= Fisher information metric =

In information geometry, the Fisher information metric is a particular Riemannian metric which can be defined on a smooth statistical manifold, i.e., a smooth manifold whose points are probability distributions. It can be used to calculate the distance between probability distributions.

The metric is interesting in several aspects. By Chentsov's theorem, the Fisher information metric on statistical models is the only Riemannian metric (up to rescaling) that is invariant under sufficient statistics.

It can also be understood to be the infinitesimal form of the relative entropy (i.e., the Kullback–Leibler divergence); specifically, it is the Hessian of the divergence. Alternately, it can be understood as the metric induced by the flat space Euclidean metric, after appropriate changes of variable. When pulled back to a complex projective Hilbert space, it becomes the Fubini–Study metric; when written in terms of mixed states, it is the quantum Bures metric.

Considered purely as a matrix, it is known as the Fisher information matrix. Considered as a measurement technique, where it is used to estimate hidden parameters in terms of observed random variables, it is known as the observed information.

==Definition==
Given a statistical manifold with coordinates $\theta=(\theta_1, \theta_2, \ldots, \theta_n)$, one writes $p(x \mid \theta)$ for the likelihood, that is the probability density of x as a function of $\theta$. Here $x$ is drawn from the value space R for a (discrete or continuous) random variable X. The likelihood is normalized over $x$ but not $\theta$:
$\int_R p(x \mid \theta) \,dx = 1.$

The Fisher information metric then takes the form:

 $g_{jk}(\theta)
=
- \int_R
 \frac{\partial^2 \log p(x \mid \theta)}{\partial \theta_j \,\partial \theta_k}
 p(x \mid \theta) \, dx = \mathbb E_{x\sim p(x|\theta)}\left[-\frac{\partial^2 \log p(x \mid \theta)}{\partial \theta_j \,\partial \theta_k}\right]
.$

The integral is performed over all values x in R. The variable $\theta$ is now a coordinate on a Riemann manifold. The labels j and k index the local coordinate axes on the manifold.

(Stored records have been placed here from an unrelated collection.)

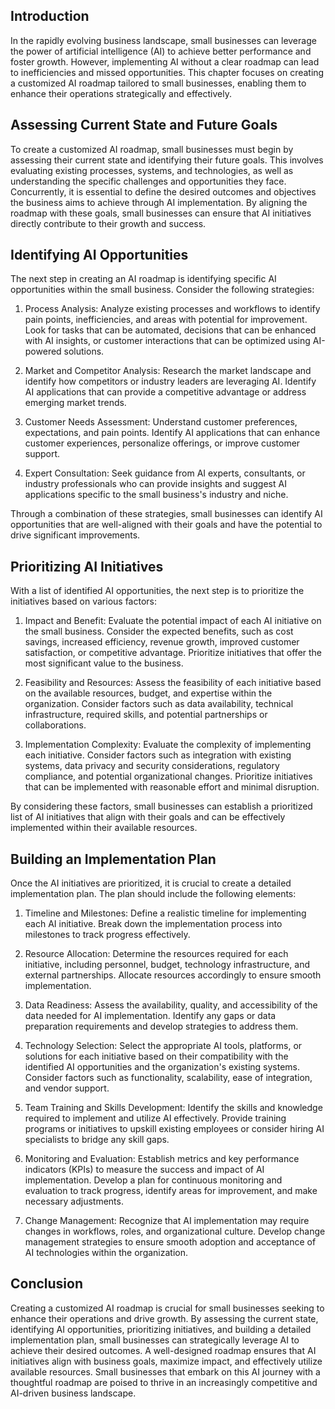 

## Introduction

In the rapidly evolving business landscape, small businesses can leverage the power of artificial intelligence (AI) to achieve better performance and foster growth. However, implementing AI without a clear roadmap can lead to inefficiencies and missed opportunities. This chapter focuses on creating a customized AI roadmap tailored to small businesses, enabling them to enhance their operations strategically and effectively.

## Assessing Current State and Future Goals

To create a customized AI roadmap, small businesses must begin by assessing their current state and identifying their future goals. This involves evaluating existing processes, systems, and technologies, as well as understanding the specific challenges and opportunities they face. Concurrently, it is essential to define the desired outcomes and objectives the business aims to achieve through AI implementation. By aligning the roadmap with these goals, small businesses can ensure that AI initiatives directly contribute to their growth and success.

## Identifying AI Opportunities

The next step in creating an AI roadmap is identifying specific AI opportunities within the small business. Consider the following strategies:

1. Process Analysis: Analyze existing processes and workflows to identify pain points, inefficiencies, and areas with potential for improvement. Look for tasks that can be automated, decisions that can be enhanced with AI insights, or customer interactions that can be optimized using AI-powered solutions.
    
2. Market and Competitor Analysis: Research the market landscape and identify how competitors or industry leaders are leveraging AI. Identify AI applications that can provide a competitive advantage or address emerging market trends.
    
3. Customer Needs Assessment: Understand customer preferences, expectations, and pain points. Identify AI applications that can enhance customer experiences, personalize offerings, or improve customer support.
    
4. Expert Consultation: Seek guidance from AI experts, consultants, or industry professionals who can provide insights and suggest AI applications specific to the small business's industry and niche.
    

Through a combination of these strategies, small businesses can identify AI opportunities that are well-aligned with their goals and have the potential to drive significant improvements.

## Prioritizing AI Initiatives

With a list of identified AI opportunities, the next step is to prioritize the initiatives based on various factors:

1. Impact and Benefit: Evaluate the potential impact of each AI initiative on the small business. Consider the expected benefits, such as cost savings, increased efficiency, revenue growth, improved customer satisfaction, or competitive advantage. Prioritize initiatives that offer the most significant value to the business.
    
2. Feasibility and Resources: Assess the feasibility of each initiative based on the available resources, budget, and expertise within the organization. Consider factors such as data availability, technical infrastructure, required skills, and potential partnerships or collaborations.
    
3. Implementation Complexity: Evaluate the complexity of implementing each initiative. Consider factors such as integration with existing systems, data privacy and security considerations, regulatory compliance, and potential organizational changes. Prioritize initiatives that can be implemented with reasonable effort and minimal disruption.
    

By considering these factors, small businesses can establish a prioritized list of AI initiatives that align with their goals and can be effectively implemented within their available resources.

## Building an Implementation Plan

Once the AI initiatives are prioritized, it is crucial to create a detailed implementation plan. The plan should include the following elements:

1. Timeline and Milestones: Define a realistic timeline for implementing each AI initiative. Break down the implementation process into milestones to track progress effectively.
    
2. Resource Allocation: Determine the resources required for each initiative, including personnel, budget, technology infrastructure, and external partnerships. Allocate resources accordingly to ensure smooth implementation.
    
3. Data Readiness: Assess the availability, quality, and accessibility of the data needed for AI implementation. Identify any gaps or data preparation requirements and develop strategies to address them.
    
4. Technology Selection: Select the appropriate AI tools, platforms, or solutions for each initiative based on their compatibility with the identified AI opportunities and the organization's existing systems. Consider factors such as functionality, scalability, ease of integration, and vendor support.
    
5. Team Training and Skills Development: Identify the skills and knowledge required to implement and utilize AI effectively. Provide training programs or initiatives to upskill existing employees or consider hiring AI specialists to bridge any skill gaps.
    
6. Monitoring and Evaluation: Establish metrics and key performance indicators (KPIs) to measure the success and impact of AI implementation. Develop a plan for continuous monitoring and evaluation to track progress, identify areas for improvement, and make necessary adjustments.
    
7. Change Management: Recognize that AI implementation may require changes in workflows, roles, and organizational culture. Develop change management strategies to ensure smooth adoption and acceptance of AI technologies within the organization.
    

## Conclusion

Creating a customized AI roadmap is crucial for small businesses seeking to enhance their operations and drive growth. By assessing the current state, identifying AI opportunities, prioritizing initiatives, and building a detailed implementation plan, small businesses can strategically leverage AI to achieve their desired outcomes. A well-designed roadmap ensures that AI initiatives align with business goals, maximize impact, and effectively utilize available resources. Small businesses that embark on this AI journey with a thoughtful roadmap are poised to thrive in an increasingly competitive and AI-driven business landscape.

When the probability is derived from the Gibbs measure, as it would be for any Markovian process, then $\theta$ can also be understood to be a Lagrange multiplier; Lagrange multipliers are used to enforce constraints, such as holding the expectation value of some quantity constant. If there are n constraints holding n different expectation values constant, then the dimension of the manifold is n dimensions smaller than the original space. In this case, the metric can be explicitly derived from the partition function; a derivation and discussion is presented there.

Equivalent forms are given by

 $g_{jk}(\theta)
=
\int_R\frac{\partial p(x \mid \theta)}{\partial \theta_j}
 \frac{\partial \log p(x \mid \theta)}{\partial \theta_k} dx = \int_R\frac{1}{p(x \mid \theta)}\frac{\partial p(x \mid \theta)}{\partial \theta_j}
 \frac{\partial p(x \mid \theta)}{\partial \theta_k} dx
.$

To show that the equivalent form equals the above definition, note that, because $p\cdot\partial \log p=\partial p$,

 $\mathbb E_{x\sim p(x|\theta)}
\left[
 \frac{\partial\log{}p(x \mid \theta)}{\partial \theta_j}
\right]=0,$

and apply $\frac{\partial}{\partial\theta_{k}}$ on both sides.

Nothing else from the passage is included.